Hand back the entries below exactly.

BEGIN DATA SUPPLIED

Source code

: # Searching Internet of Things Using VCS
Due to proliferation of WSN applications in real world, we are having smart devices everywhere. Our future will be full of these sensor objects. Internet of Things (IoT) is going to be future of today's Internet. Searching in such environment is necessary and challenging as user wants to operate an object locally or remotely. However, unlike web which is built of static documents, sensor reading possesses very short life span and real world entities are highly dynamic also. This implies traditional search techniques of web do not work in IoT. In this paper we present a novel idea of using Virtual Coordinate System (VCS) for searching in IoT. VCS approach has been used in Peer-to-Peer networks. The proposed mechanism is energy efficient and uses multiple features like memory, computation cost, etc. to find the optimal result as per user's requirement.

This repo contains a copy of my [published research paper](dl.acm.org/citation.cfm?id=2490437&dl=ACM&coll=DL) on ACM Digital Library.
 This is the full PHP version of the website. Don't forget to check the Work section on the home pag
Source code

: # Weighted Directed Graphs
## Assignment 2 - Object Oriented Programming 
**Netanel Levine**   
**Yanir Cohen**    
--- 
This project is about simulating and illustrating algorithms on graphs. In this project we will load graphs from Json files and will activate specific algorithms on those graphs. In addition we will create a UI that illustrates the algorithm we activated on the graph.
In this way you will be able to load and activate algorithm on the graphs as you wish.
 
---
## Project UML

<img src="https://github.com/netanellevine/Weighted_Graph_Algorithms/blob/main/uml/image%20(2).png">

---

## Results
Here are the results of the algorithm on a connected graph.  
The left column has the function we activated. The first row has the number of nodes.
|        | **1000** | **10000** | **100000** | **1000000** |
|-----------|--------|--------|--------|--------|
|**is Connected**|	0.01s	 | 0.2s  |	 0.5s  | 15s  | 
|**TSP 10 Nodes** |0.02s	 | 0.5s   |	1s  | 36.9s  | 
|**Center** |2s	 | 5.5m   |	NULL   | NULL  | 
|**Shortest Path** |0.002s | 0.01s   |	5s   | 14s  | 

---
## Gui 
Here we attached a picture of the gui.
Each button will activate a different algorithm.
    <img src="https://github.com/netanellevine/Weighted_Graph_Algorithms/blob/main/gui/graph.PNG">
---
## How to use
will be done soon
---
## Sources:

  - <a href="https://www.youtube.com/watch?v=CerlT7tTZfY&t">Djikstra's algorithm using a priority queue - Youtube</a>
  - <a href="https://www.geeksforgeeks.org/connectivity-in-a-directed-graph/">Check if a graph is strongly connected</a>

END DATA SUPPLIED

=== EXERCISE ANSWER ===
Source code

: # Searching Internet of Things Using VCS
Due to proliferation of WSN applications in real world, we are having smart devices everywhere. Our future will be full of these sensor objects. Internet of Things (IoT) is going to be future of today's Internet. Searching in such environment is necessary and challenging as user wants to operate an object locally or remotely. However, unlike web which is built of static documents, sensor reading possesses very short life span and real world entities are highly dynamic also. This implies traditional search techniques of web do not work in IoT. In this paper we present a novel idea of using Virtual Coordinate System (VCS) for searching in IoT. VCS approach has been used in Peer-to-Peer networks. The proposed mechanism is energy efficient and uses multiple features like memory, computation cost, etc. to find the optimal result as per user's requirement.

This repo contains a copy of my [published research paper](dl.acm.org/citation.cfm?id=2490437&dl=ACM&coll=DL) on ACM Digital Library.
 This is the full PHP version of the website. Don't forget to check the Work section on the home pag
Source code

: # Weighted Directed Graphs
## Assignment 2 - Object Oriented Programming 
**Netanel Levine**   
**Yanir Cohen**    
--- 
This project is about simulating and illustrating algorithms on graphs. In this project we will load graphs from Json files and will activate specific algorithms on those graphs. In addition we will create a UI that illustrates the algorithm we activated on the graph.
In this way you will be able to load and activate algorithm on the graphs as you wish.
 
---
## Project UML

<img src="https://github.com/netanellevine/Weighted_Graph_Algorithms/blob/main/uml/image%20(2).png">

---

## Results
Here are the results of the algorithm on a connected graph.  
The left column has the function we activated. The first row has the number of nodes.
|        | **1000** | **10000** | **100000** | **1000000** |
|-----------|--------|--------|--------|--------|
|**is Connected**|	0.01s	 | 0.2s  |	 0.5s  | 15s  | 
|**TSP 10 Nodes** |0.02s	 | 0.5s   |	1s  | 36.9s  | 
|**Center** |2s	 | 5.5m   |	NULL   | NULL  | 
|**Shortest Path** |0.002s | 0.01s   |	5s   | 14s  | 

---
## Gui 
Here we attached a picture of the gui.
Each button will activate a different algorithm.
    <img src="https://github.com/netanellevine/Weighted_Graph_Algorithms/blob/main/gui/graph.PNG">
---
## How to use
will be done soon
---
## Sources:

  - <a href="https://www.youtube.com/watch?v=CerlT7tTZfY&t">Djikstra's algorithm using a priority queue - Youtube</a>
  - <a href="https://www.geeksforgeeks.org/connectivity-in-a-directed-graph/">Check if a graph is strongly connected</a>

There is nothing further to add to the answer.